I have just posted a first draft of a very short essay, Why Courts Should Not Quantify Probable Cause, which is forthcoming as a book chapter in a volume dedicated to the late Professor William Stuntz. (I first presented the idea at the Harvard conference in his honor.) Here’s the abstract:
Probable cause is one of the fundamental concepts of Fourth Amendment law, but the Supreme Court has refused to quantify it. The Court has described probable cause as a “fair probability,” but it has declined to explain just how likely a “fair” probability might be. Does a “fair probability” mean a 50% likelihood? A 40% likelihood? And why won’t the Justices say? Are they just afraid of math?
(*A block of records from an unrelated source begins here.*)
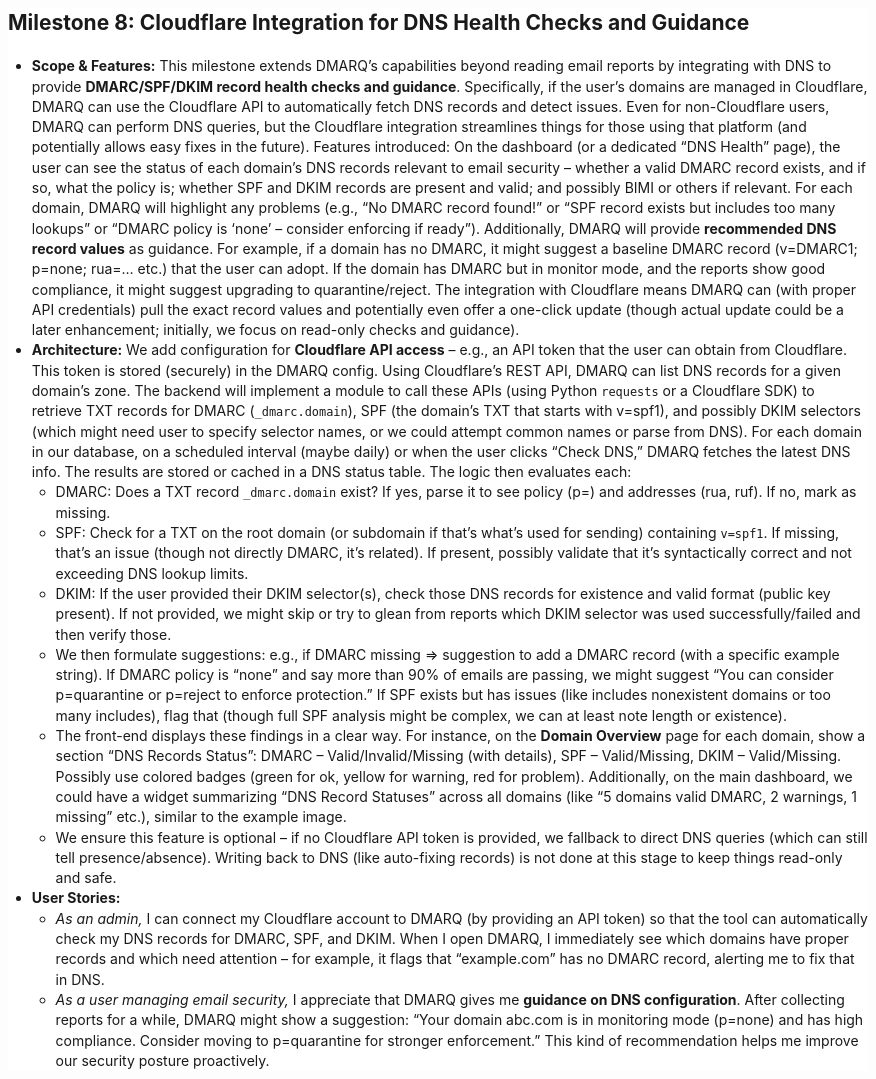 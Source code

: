 ## Milestone 8: Cloudflare Integration for DNS Health Checks and Guidance

- **Scope & Features:** This milestone extends DMARQ’s capabilities beyond reading email reports by integrating with DNS to provide **DMARC/SPF/DKIM record health checks and guidance**. Specifically, if the user’s domains are managed in Cloudflare, DMARQ can use the Cloudflare API to automatically fetch DNS records and detect issues. Even for non-Cloudflare users, DMARQ can perform DNS queries, but the Cloudflare integration streamlines things for those using that platform (and potentially allows easy fixes in the future). Features introduced: On the dashboard (or a dedicated “DNS Health” page), the user can see the status of each domain’s DNS records relevant to email security – whether a valid DMARC record exists, and if so, what the policy is; whether SPF and DKIM records are present and valid; and possibly BIMI or others if relevant. For each domain, DMARQ will highlight any problems (e.g., “No DMARC record found!” or “SPF record exists but includes too many lookups” or “DMARC policy is ‘none’ – consider enforcing if ready”). Additionally, DMARQ will provide **recommended DNS record values** as guidance. For example, if a domain has no DMARC, it might suggest a baseline DMARC record (v=DMARC1; p=none; rua=… etc.) that the user can adopt. If the domain has DMARC but in monitor mode, and the reports show good compliance, it might suggest upgrading to quarantine/reject. The integration with Cloudflare means DMARQ can (with proper API credentials) pull the exact record values and potentially even offer a one-click update (though actual update could be a later enhancement; initially, we focus on read-only checks and guidance).  
- **Architecture:** We add configuration for **Cloudflare API access** – e.g., an API token that the user can obtain from Cloudflare. This token is stored (securely) in the DMARQ config. Using Cloudflare’s REST API, DMARQ can list DNS records for a given domain’s zone. The backend will implement a module to call these APIs (using Python `requests` or a Cloudflare SDK) to retrieve TXT records for DMARC (`_dmarc.domain`), SPF (the domain’s TXT that starts with v=spf1), and possibly DKIM selectors (which might need user to specify selector names, or we could attempt common names or parse from DNS). For each domain in our database, on a scheduled interval (maybe daily) or when the user clicks “Check DNS,” DMARQ fetches the latest DNS info. The results are stored or cached in a DNS status table. The logic then evaluates each: 
  - DMARC: Does a TXT record `_dmarc.domain` exist? If yes, parse it to see policy (p=) and addresses (rua, ruf). If no, mark as missing. 
  - SPF: Check for a TXT on the root domain (or subdomain if that’s what’s used for sending) containing `v=spf1`. If missing, that’s an issue (though not directly DMARC, it’s related). If present, possibly validate that it’s syntactically correct and not exceeding DNS lookup limits.
  - DKIM: If the user provided their DKIM selector(s), check those DNS records for existence and valid format (public key present). If not provided, we might skip or try to glean from reports which DKIM selector was used successfully/failed and then verify those.
  - We then formulate suggestions: e.g., if DMARC missing => suggestion to add a DMARC record (with a specific example string). If DMARC policy is “none” and say more than 90% of emails are passing, we might suggest “You can consider p=quarantine or p=reject to enforce protection.” If SPF exists but has issues (like includes nonexistent domains or too many includes), flag that (though full SPF analysis might be complex, we can at least note length or existence).
  - The front-end displays these findings in a clear way. For instance, on the **Domain Overview** page for each domain, show a section “DNS Records Status”: DMARC – Valid/Invalid/Missing (with details), SPF – Valid/Missing, DKIM – Valid/Missing. Possibly use colored badges (green for ok, yellow for warning, red for problem). Additionally, on the main dashboard, we could have a widget summarizing “DNS Record Statuses” across all domains (like “5 domains valid DMARC, 2 warnings, 1 missing” etc.), similar to the example image. 
  - We ensure this feature is optional – if no Cloudflare API token is provided, we fallback to direct DNS queries (which can still tell presence/absence). Writing back to DNS (like auto-fixing records) is not done at this stage to keep things read-only and safe.  
- **User Stories:**  
  - *As an admin,* I can connect my Cloudflare account to DMARQ (by providing an API token) so that the tool can automatically check my DNS records for DMARC, SPF, and DKIM. When I open DMARQ, I immediately see which domains have proper records and which need attention – for example, it flags that “example.com” has no DMARC record, alerting me to fix that in DNS.  
  - *As a user managing email security,* I appreciate that DMARQ gives me **guidance on DNS configuration**. After collecting reports for a while, DMARQ might show a suggestion: “Your domain abc.com is in monitoring mode (p=none) and has high compliance. Consider moving to p=quarantine for stronger enforcement.” This kind of recommendation helps me improve our security posture proactively.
This essay argues that courts should not quantify probable cause because quantification would produce less accurate probable cause determinations. The core problem is that information critical to probable cause is often left out of affidavits in support of warrants: Although affidavits say what techniques police tried that added to cause, they generally leave out both what the police tried that did not add to cause and what techniques the police never tried. Determining probable cause accurately often requires this information, however. By leaving probable cause unquantified, current law enables judges to use their intuition and situation-sense to recognize when missing information is likely important to assessing probable cause. Quantification would lead to less accurate probable cause determinations by disabling those intuitions, creating the false impression that the information provided in the affidavit is the only relevant information. Cognitive biases such as the representativeness heuristic and anchoring effects would allow the government to create the false impression that a low-probability event was actually a high-probability event. To ensure accurate probable cause determinations, then, probable cause should remain unquantified. The result is counterintuitive but true: Knowing less about probable cause improves how the standard is applied.
I’m particularly interested in comments on the paper because this essay gets into areas like cognitive biases and statistics that I’m very interested in but aren’t my home territory. Plus, the gist of my paper is that a lot of people are looking at a problem the wrong way, so if actually I’m the one looking at it the wrong way, that would be good to know sooner rather than later. (Oh, and I should add that I intentionally keep the paper as non-technical as possible, so there probably isn’t a need for comments on how to make it more technical.)